Constancia considered him a hazard, like languor or sunstroke, and resisted his contagion. But it only drove him toward her all the more. The day Gonzalo took her hand, he left a live stain. It colonized her arm, overpowered her heart. Constancia and he shattered all language their first months together. Then Gonzalo had nothing left to say.

Heberto had joined Gonzalo's underground exile group, La Brigada Caimán, shortly before the attack in the pink Cadillac. The organization takes credit for every plot and bomb against suspected Communists, whether it's responsible for the violence or not. Gonzalo boasts that La Brigada Caimán stages military rehearsals in the Everglades
in preparation for a final takeover of Cuba. The big invasion, he hints, could occur this very summer.

Constancia can tell that her husband is overcome with a sickness of possibility, with the promising grandeur of a quasi-historical calling. Already he's bought brand-new guerrilla fatigues and a hunter's knife for his utility belt. How could she have predicted that Gonzalo's crude appeals would so stir Heberto? She considered her husband a strict
comerciante
, with little use for leisure or politics. In fact, he never seemed to enjoy anything unless there was a likely, definable yield.

“Don't be ridiculous, Heberto,” Constancia sniffs as they wait their turn at the banquet table. “There's nothing left to inherit in Cuba, nothing left to divide.”

Her husband loads his plate with hunks of
lechón asado, arroz con frijoles
, avocado salad, and
yuca
in garlic sauce. Then he serves himself a huge portion of flan for dessert.

Constancia thinks of how self-delusion is integral to even the most senseless endeavors by men. “We moved to Miami so you could relax!” she insists. Instantly, she realizes it's the wrong thing to say.

Heberto refuses to tell Constancia where he's going, but he expects her to pack for him just the same. Constancia shrank his underwear too tight for wearing, hid the laces for his army boots.

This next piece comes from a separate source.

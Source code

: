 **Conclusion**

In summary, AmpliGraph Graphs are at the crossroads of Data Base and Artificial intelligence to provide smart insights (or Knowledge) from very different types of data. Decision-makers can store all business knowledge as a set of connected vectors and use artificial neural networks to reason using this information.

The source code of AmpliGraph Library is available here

When he goes to apply his deodorant, Heberto will find grade A honey in its place.

“Men always confuse patriotism with self-love!” Constancia hisses between bites of fried plantains. It's a perverse form of idealism. Why else all the primping and medals, all the oiled and spit-shined leathers? In her opinion, war should be strictly personal, like philosophy or sexual preference.

• • •

Later that night
, Constancia approaches her husband, who is feigning sleep in their bed. She slips off her evening gown, slides naked across the sheets. Then she pushes herself to standing, plants one foot on either side of Heberto's head. Constancia stares down at her husband, at the pleated humidity of his face. Slowly, she lowers herself until he must breathe her entirety. She rocks on her heels until the whole bed trembles, unsettled with her desire.

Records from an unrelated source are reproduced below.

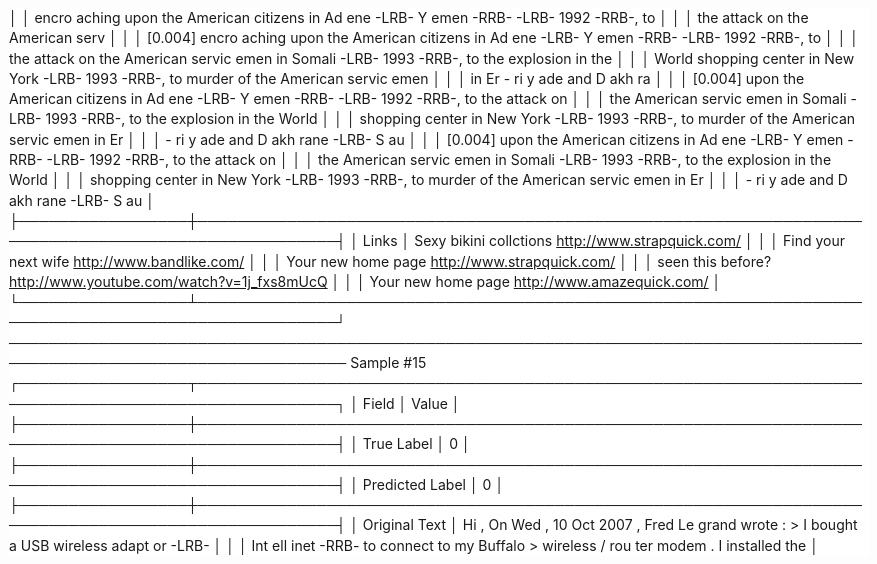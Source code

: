 │                 │ encro aching upon the American citizens in Ad ene -LRB- Y emen -RRB- -LRB- 1992 -RRB-, to          │
│                 │ the attack on the American serv                                                                    │
│                 │ [0.004] encro aching upon the American citizens in Ad ene -LRB- Y emen -RRB- -LRB- 1992 -RRB-, to  │
│                 │ the attack on the American servic emen in Somali -LRB- 1993 -RRB-, to the explosion in the         │
│                 │ World shopping center in New York -LRB- 1993 -RRB-, to murder of the American servic emen          │
│                 │ in Er - ri y ade and D akh ra                                                                      │
│                 │ [0.004] upon the American citizens in Ad ene -LRB- Y emen -RRB- -LRB- 1992 -RRB-, to the attack on │
│                 │ the American servic emen in Somali -LRB- 1993 -RRB-, to the explosion in the World                 │
│                 │ shopping center in New York -LRB- 1993 -RRB-, to murder of the American servic emen in Er          │
│                 │ - ri y ade and D akh rane -LRB- S au                                                               │
│                 │ [0.004] upon the American citizens in Ad ene -LRB- Y emen -RRB- -LRB- 1992 -RRB-, to the attack on │
│                 │ the American servic emen in Somali -LRB- 1993 -RRB-, to the explosion in the World                 │
│                 │ shopping center in New York -LRB- 1993 -RRB-, to murder of the American servic emen in Er          │
│                 │ - ri y ade and D akh rane -LRB- S au                                                               │
├─────────────────┼────────────────────────────────────────────────────────────────────────────────────────────────────┤
│ Links           │ Sexy bikini collctions http://www.strapquick.com/                                                  │
│                 │ Find your next wife http://www.bandlike.com/                                                       │
│                 │ Your new home page http://www.strapquick.com/                                                      │
│                 │ seen this before? http://www.youtube.com/watch?v=1j_fxs8mUcQ                                       │
│                 │ Your new home page http://www.amazequick.com/                                                      │
└─────────────────┴────────────────────────────────────────────────────────────────────────────────────────────────────┘
────────────────────────────────────────────────────────────────────────────────────────────────────────────────────────
                                                       Sample #15                                                       
┌─────────────────┬────────────────────────────────────────────────────────────────────────────────────────────────────┐
│ Field           │ Value                                                                                              │
├─────────────────┼────────────────────────────────────────────────────────────────────────────────────────────────────┤
│ True Label      │ 0                                                                                                  │
├─────────────────┼────────────────────────────────────────────────────────────────────────────────────────────────────┤
│ Predicted Label │ 0                                                                                                  │
├─────────────────┼────────────────────────────────────────────────────────────────────────────────────────────────────┤
│ Original Text   │ Hi , On Wed , 10 Oct 2007 , Fred Le grand wrote : > I bought a USB wireless adapt or -LRB-         │
│                 │ Int ell inet -RRB- to connect to my Buffalo > wireless / rou ter modem . I installed the           │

Constancia knows her husband is perplexed by her sexual urgency of late. It's as if a vital pleasure has reasserted itself since she found him inert in her Cadillac. Now she feels as if there were no history, no memory, no future between them except death.

The next morning
, Constancia follows Heberto across the Rickenbacker Causeway in a rented sedan from the hotel down the beach. Her convertible, she decided, is much too conspicuous for pursuit. The bay is flawlessly blue, an immaculate abstraction. Sailboats graze the water with starched rectitude. Constancia notices how distances are distorted by this blue, like an unreliable mirror.

Her husband is headed north. Constancia hates to drive on the I-95, but she's committed to this chase. The traffic is erratic, clots of cars followed by mile after mile of clear highway. The jumble of downtown skyline increases her restlessness. Miami is too young a city for peace. Nine cruise ships are docked on Dodge Island, hung with banners and triangular flags. Every Saturday night, Constancia spies the ships advancing along the horizon, imperceptibly, like time itself.